TASK TO COMPLETE:
The lines to extract run from the start of the records through the line with "the agent ecosystem.", both ends included; drop the pictures.
↓
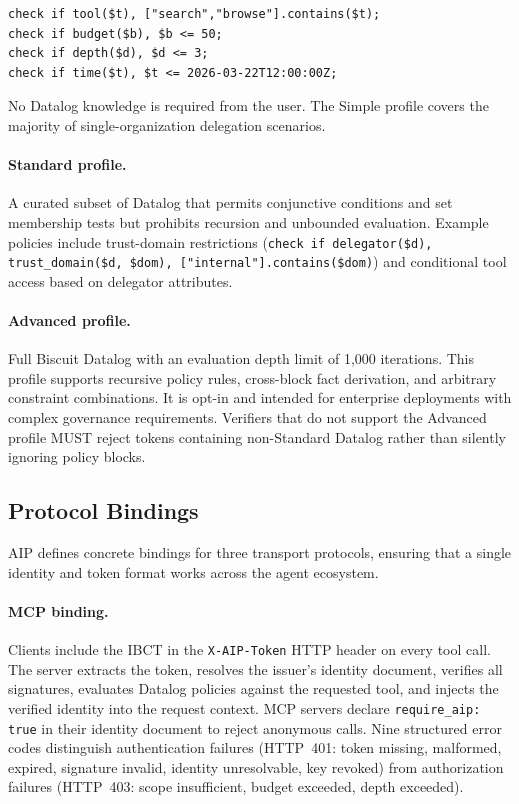 \documentclass[11pt,a4paper]{article}
\newcommand{\aip}{\textsc{AIP}}
\newcommand{\ibct}{\textsc{IBCT}}
\newcommand{\mcp}{\textsc{MCP}}
\begin{document}
\begin{lstlisting}[style=protocol]
check if tool($t), ["search","browse"].contains($t);
check if budget($b), $b <= 50;
check if depth($d), $d <= 3;
check if time($t), $t <= 2026-03-22T12:00:00Z;
\end{lstlisting}

No Datalog knowledge is required from the user. The Simple profile covers the majority of single-organization delegation scenarios.

\paragraph{Standard profile.} A curated subset of Datalog that permits conjunctive conditions and set membership tests but prohibits recursion and unbounded evaluation. Example policies include trust-domain restrictions (\texttt{check if delegator(\$d), trust\_domain(\$d, \$dom), ["internal"].contains(\$dom)}) and conditional tool access based on delegator attributes.

\paragraph{Advanced profile.} Full Biscuit Datalog with an evaluation depth limit of 1,000 iterations. This profile supports recursive policy rules, cross-block fact derivation, and arbitrary constraint combinations. It is opt-in and intended for enterprise deployments with complex governance requirements. Verifiers that do not support the Advanced profile MUST reject tokens containing non-Standard Datalog rather than silently ignoring policy blocks.

\subsection{Protocol Bindings}
\label{sec:bindings}

\aip{} defines concrete bindings for three transport protocols, ensuring that a single identity and token format works across the agent ecosystem.

\paragraph{\mcp{} binding.} Clients include the \ibct{} in the \texttt{X-AIP-Token} HTTP header on every tool call. The server extracts the token, resolves the issuer's identity document, verifies all signatures, evaluates Datalog policies against the requested tool, and injects the verified identity into the request context. \mcp{} servers declare \texttt{require\_aip: true} in their identity document to reject anonymous calls. Nine structured error codes distinguish authentication failures (HTTP~401: token missing, malformed, expired, signature invalid, identity unresolvable, key revoked) from authorization failures (HTTP~403: scope insufficient, budget exceeded, depth exceeded).
\end{document}
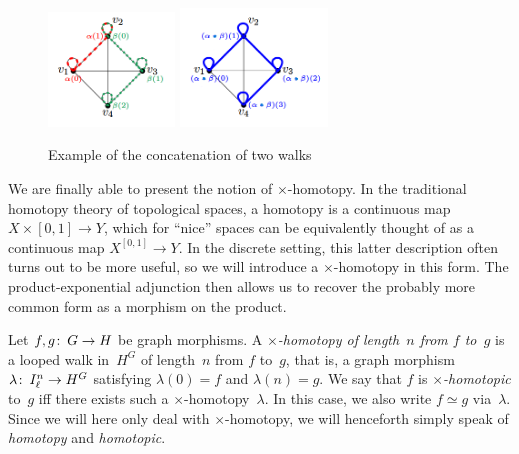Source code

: \documentclass[11pt,a4paper]{article}
\begin{document}
		\begin{figure}[H]
			\centering
			\includegraphics[width=0.3\textwidth]{figures/concatenation-input}
			\includegraphics[width=0.35\textwidth]{figures/concatenation-output-bearbeitet}
			\caption{Example of the concatenation of two walks}
			\label{fig:concatenation}
		\end{figure}

	We are finally able to present the notion of $\times$-homotopy.	In the traditional homotopy theory of topological spaces, a homotopy is a continuous map $X\times[0,1]\to Y$, which for ``nice'' spaces can be equivalently thought of as a continuous map $X^{[0,1]}\to Y$. In the discrete setting, this latter description often turns out to be more useful, so we will introduce a $\times$-homotopy in this form. The product-exponential adjunction then allows us to recover the probably more common form as a morphism on the product.
	
	\begin{defi}
		Let $f,g\colon\thinspace G\to H$ be graph morphisms.
		A \textit{$\times$-homotopy of length~$n$ from $f$ to~$g$} is a looped walk in~$H^G$ of length~$n$ from $f$ to~$g$, that is, a graph morphism $\lambda\colon\thinspace I^n_\ell\to H^G$ satisfying $\lambda(0)=f$ and $\lambda(n)=g$.
		We say that $f$ is \textit{$\times$-homotopic} to~$g$ iff there exists such a $\times$-homotopy~$\lambda$.
		In this case, we also write $f\simeq g$ via~$\lambda$.
		Since we will here only deal with $\times$-homotopy, we will henceforth simply speak of \textit{homotopy} and \textit{homotopic}.
	\end{defi}
\end{document}
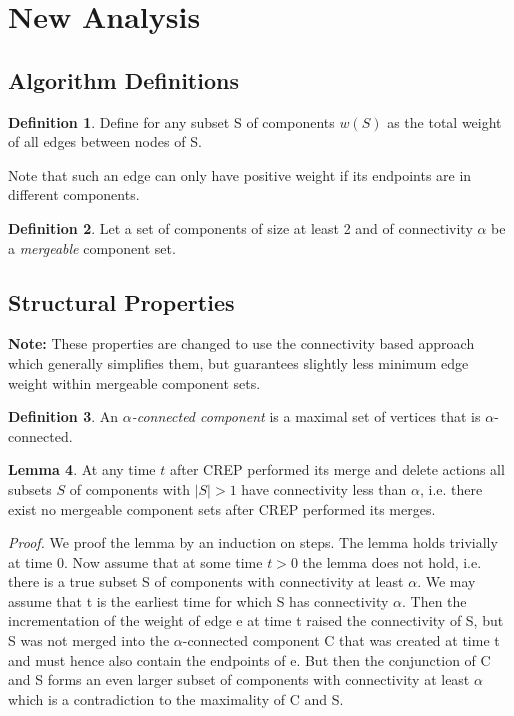 \documentclass[xcolor=dvipsnames, tikz, 11pt]{article}
\newcommand{\nl}{\newline}
\newcommand{\crep}{C{\scriptsize REP}}
\theoremstyle{definition}
\newtheorem{defi}{Definition}
\newtheorem{lemma}[defi]{Lemma}
\begin{document}
	

\section{New Analysis}

\subsection{Algorithm Definitions}

\begin{defi}
	Define for any subset S of components $w(S)$ as the total weight of all edges between nodes of S.
\end{defi}
Note that such an edge can only have positive weight if its endpoints are in different components.

\begin{defi}
	Let a set of components of size at least 2 and of connectivity $\alpha$ be a \textit{mergeable} component set.	
\end{defi}


\subsection{Structural Properties}


\textbf{Note:} These properties are changed to use the connectivity based approach which generally simplifies them, but guarantees slightly less minimum edge weight within mergeable component sets.
\begin{defi}
	An $\alpha$\textit{-connected component} is a maximal set of vertices that is $\alpha$-connected.
\end{defi}

\begin{lemma}
	At any time $t$ after \crep{} performed its merge and delete actions all subsets $S$ of components with $|S|>1$ have connectivity less than $\alpha$, i.e. there exist no mergeable component sets after \crep{} performed its merges.
\end{lemma}

\textit{Proof.} We proof the lemma by an induction on steps. The lemma holds trivially at time 0.\nl
Now assume that at some time $t>0$ the lemma does not hold, i.e. there is a true subset S of components with connectivity at least $\alpha$. We may assume that t is the earliest time for which S has connectivity $\alpha$.\nl 
Then the incrementation of the weight of edge e at time t raised the connectivity of S, but S was not merged into the $\alpha$-connected component C that was created at time t and must hence also contain the endpoints of e. But then the conjunction of C and S forms an even larger subset of components with connectivity at least $\alpha$ which is a contradiction to the maximality of C and S. 
\end{document}
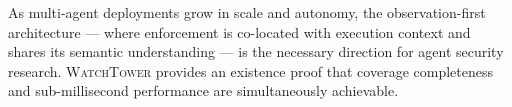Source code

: \documentclass[conference]{IEEEtran}
\begin{document}
As multi-agent deployments grow in scale and autonomy, the observation-first
architecture --- where enforcement is co-located with execution context and
shares its semantic understanding --- is the necessary direction for agent
security research. \textsc{WatchTower} provides an existence proof that
coverage completeness and sub-millisecond performance are simultaneously
achievable.

\balance


\end{document}
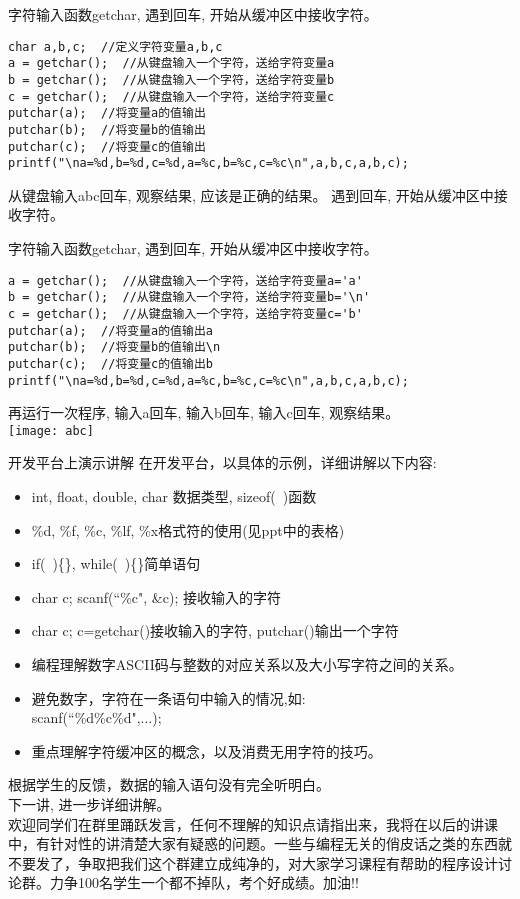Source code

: \begin{frame}[fragile]{字符输入函数getchar, 遇到回车, 开始从缓冲区中接收字符。}
\begin{lstlisting}
char a,b,c;  //定义字符变量a,b,c
a = getchar();  //从键盘输入一个字符，送给字符变量a
b = getchar();  //从键盘输入一个字符，送给字符变量b
c = getchar();  //从键盘输入一个字符，送给字符变量c
putchar(a);  //将变量a的值输出
putchar(b);  //将变量b的值输出 
putchar(c);  //将变量c的值输出
printf("\na=%d,b=%d,c=%d,a=%c,b=%c,c=%c\n",a,b,c,a,b,c);
\end{lstlisting}
从键盘输入abc回车, 观察结果, 应该是正确的结果。
遇到回车, 开始从缓冲区中接收字符。
\end{frame}

\begin{frame}[fragile]{字符输入函数getchar, 遇到回车, 开始从缓冲区中接收字符。}
\begin{lstlisting}
a = getchar();  //从键盘输入一个字符，送给字符变量a='a'
b = getchar();  //从键盘输入一个字符，送给字符变量b='\n'
c = getchar();  //从键盘输入一个字符，送给字符变量c='b'
putchar(a);  //将变量a的值输出a
putchar(b);  //将变量b的值输出\n 
putchar(c);  //将变量c的值输出b
printf("\na=%d,b=%d,c=%d,a=%c,b=%c,c=%c\n",a,b,c,a,b,c);
\end{lstlisting}
再运行一次程序, 输入a回车, 输入b回车, 输入c回车, 观察结果。\\
\texttt{[image: abc]}
\end{frame}

\begin{frame}{开发平台上演示讲解}
在开发平台，以具体的示例，详细讲解以下内容:
\begin{itemize}
	\item int, float, double, char 数据类型, sizeof(~)函数
	\item \%d, \%f, \%c, \%lf, \%x格式符的使用(见ppt中的表格)
	\item if(~)\{\quad\}, while(~)\{\quad\}简单语句
	\item char c; scanf(``\%c", \&c); 接收输入的字符
	\item char c; c=getchar()接收输入的字符, putchar()输出一个字符
	\item 编程理解数字ASCII码与整数的对应关系以及大小写字符之间的关系。
	\item 避免数字，字符在一条语句中输入的情况,如:\\ scanf(``\%d\%c\%d",...);
	\item 重点理解字符缓冲区的概念，以及消费无用字符的技巧。
\end{itemize}
\end{frame}

\note
{
根据学生的反馈，数据的输入语句没有完全听明白。 \\
下一讲, 进一步详细讲解。\\
欢迎同学们在群里踊跃发言，任何不理解的知识点请指出来，我将在以后的讲课中，有针对性的讲清楚大家有疑惑的问题。一些与编程无关的俏皮话之类的东西就不要发了，争取把我们这个群建立成纯净的，对大家学习课程有帮助的程序设计讨论群。力争100名学生一个都不掉队，考个好成绩。加油!!
}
↑
WRITTEN ANSWER:
 \documentclass[11pt,a4paper]{article}
\newcommand{\aip}{\textsc{AIP}}
\newcommand{\ibct}{\textsc{IBCT}}
\newcommand{\mcp}{\textsc{MCP}}
\begin{document}
\begin{lstlisting}[style=protocol]
check if tool($t), ["search","browse"].contains($t);
check if budget($b), $b <= 50;
check if depth($d), $d <= 3;
check if time($t), $t <= 2026-03-22T12:00:00Z;
\end{lstlisting}

No Datalog knowledge is required from the user. The Simple profile covers the majority of single-organization delegation scenarios.

\paragraph{Standard profile.} A curated subset of Datalog that permits conjunctive conditions and set membership tests but prohibits recursion and unbounded evaluation. Example policies include trust-domain restrictions (\texttt{check if delegator(\$d), trust\_domain(\$d, \$dom), ["internal"].contains(\$dom)}) and conditional tool access based on delegator attributes.

\paragraph{Advanced profile.} Full Biscuit Datalog with an evaluation depth limit of 1,000 iterations. This profile supports recursive policy rules, cross-block fact derivation, and arbitrary constraint combinations. It is opt-in and intended for enterprise deployments with complex governance requirements. Verifiers that do not support the Advanced profile MUST reject tokens containing non-Standard Datalog rather than silently ignoring policy blocks.

\subsection{Protocol Bindings}
\label{sec:bindings}

\aip{} defines concrete bindings for three transport protocols, ensuring that a single identity and token format works across the agent ecosystem.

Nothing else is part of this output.